The ability to see and interact with the everyday object is the crux of this exhibition, which includes sculpture, installation, painting and works on paper. These works deal with issues of corporate mentality, nationalism, identity and contemporary complacency – instilling in the viewer a heightened awareness of their daily surroundings normally taken for granted.

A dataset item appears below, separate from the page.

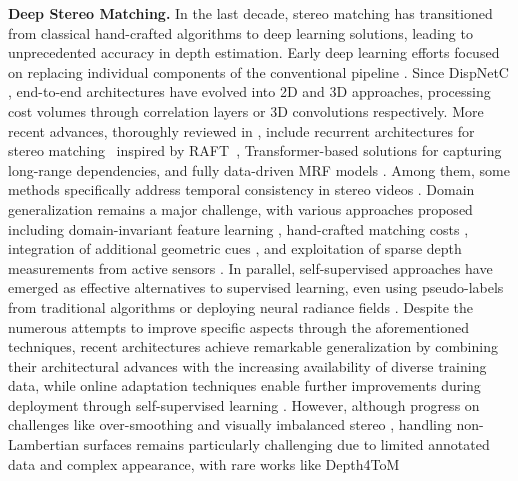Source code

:     \textbf{Deep Stereo Matching.} In the last decade, stereo matching has transitioned from classical hand-crafted algorithms \cite{scharstein2002taxonomy} to deep learning solutions, leading to unprecedented accuracy in depth estimation. Early deep learning efforts focused on replacing individual components of the conventional pipeline \cite{zbontar2015computing,vzbontar2016stereo_MC-CNN,seki2017sgm, spyropoulos2014learning, tosi2024neural}. Since DispNetC \cite{mayer2016large}, end-to-end architectures have evolved into 2D \cite{yin2019hierarchical,liang2018learning_iResNet,song2019edgestereo, yin2019hierarchical} and 3D \cite{kendall2017end_GC-NET,yang2019hierarchical,zhang2019ga,bangunharcana2021correlate,Zeng_2023_ICCV,chang2018pyramid,guo2019group,shen2021cfnet,chen2023learning,shen2022pcw} approaches, processing cost volumes through correlation layers or 3D convolutions respectively. More recent advances, thoroughly reviewed in \cite{poggi2021synergies,laga2020survey,tosi2024survey}, include recurrent architectures for stereo matching~\cite{lipson2021raft,wang2024selective, chen2024mocha, zhao2023high, xu2023iterative, li2022practical, Jing_2023_ICCV, gong2024learning} inspired by RAFT~\cite{teed2020raft}, Transformer-based solutions \cite{Li_2021_ICCV_STTR, guo2022context_CEST, xu2023unifying, Su_2022_CVPR_Chitransformer, croco_v2,lou2023elfnet,zhang2024learning} for capturing long-range dependencies, and fully data-driven MRF models \cite{guan2024neural}. Among them, some methods specifically address temporal consistency in stereo videos \cite{Zhang2023TemporalStereo, Karaev_2023_CVPR, jing2024match, zeng2024temporally}. Domain generalization remains a major challenge, with various approaches proposed including domain-invariant feature learning \cite{zhang2019domaininvariant, Liu_2022_CVPR, Rao_2023_CVPR, Chuah_2022_CVPR, Song_2021_CVPR}, hand-crafted matching costs \cite{cai2020matchingspace, cheng2022revisiting}, integration of additional geometric cues \cite{aleotti2021neural, Pilzer_2023_WACV, tosi2024neural}, and exploitation of sparse depth measurements from active sensors \cite{poggi2019guided, bartolomei2023active, li2024stereo}. In parallel, self-supervised approaches \cite{godard2017unsupervised, Liu_2020_CVPR_Flow2Stereo} have emerged as effective alternatives to supervised learning, even using pseudo-labels from traditional algorithms \cite{tonioni2017unsupervised, aleotti2020reversing} or deploying neural radiance fields \cite{Tosi_2023_CVPR}. Despite the numerous attempts to improve specific aspects through the aforementioned techniques, recent architectures achieve remarkable generalization by combining their architectural advances with the increasing availability of diverse training data, while online adaptation techniques enable further improvements during deployment through self-supervised learning \cite{tonioni2019real, kim2022pointfix, poggi2021continual, Poggi_2024_CVPR}. However, although progress on challenges like over-smoothing \cite{Tosi2021CVPR_SMD,Xu_CVPR_2024_ADL} and visually imbalanced stereo \cite{liu2020visually,Chen_2022_CVPR,aleotti2021neural,tosi2024neural}, handling non-Lambertian surfaces remains particularly challenging due to limited annotated data and complex appearance, with rare works like Depth4ToM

Though the concept of transforming commonplace objects into works of art is not a new artistic method, there are many artists pushing this idea further in a wide variety of ways. For instance, Jutta Koether and Daniel Joseph intermingle objects both dear and unfamiliar into assemblages which invite the viewer to invent an internal narrative while Mike Kelley and Thomas Hirschhorn cite popular vernaculars in order to subvert them. The latter two, working in the medium of collage, suggest that abuse and exploitation are virtually omnipresent. Gabriel Orozco and Mike Bouchet, in this instance, both use paint on cardboard to critique national identities and pastimes. Other artists such as John Bock, Bjorn Copeland, Sarah Braman, Matt Jones and Franz West use common materials in stunning compositional manners, resulting in fluid formal arrangements. Anthony Burdin, Jeffrey Porterfield and Mike Quinn offer views into deeply personal worlds, the final of which deals directly with addiction and all the forms in which it can manifest itself. Peter Coffin, here, displaying a thoroughly unaltered yet manipulated copy of Goethe’s Theory of Colors brings up issues of phenomenological beliefs and polemical gesturing. A veritable disco ball, constructed from a discarded leather sleeve, shards of mirror and a rotational device is indicative of Jim Lambie’s seamless representation of both underground music and contemporary art scenes. Claire Fontaine, an artist collective working under this singular pseudonym, exemplifies the true power of objects by using a simple, innocuous backpack, entitled If You See Something, Say Something, which, depending on its placement and context, can be the most threatening object one has encountered in one’s life.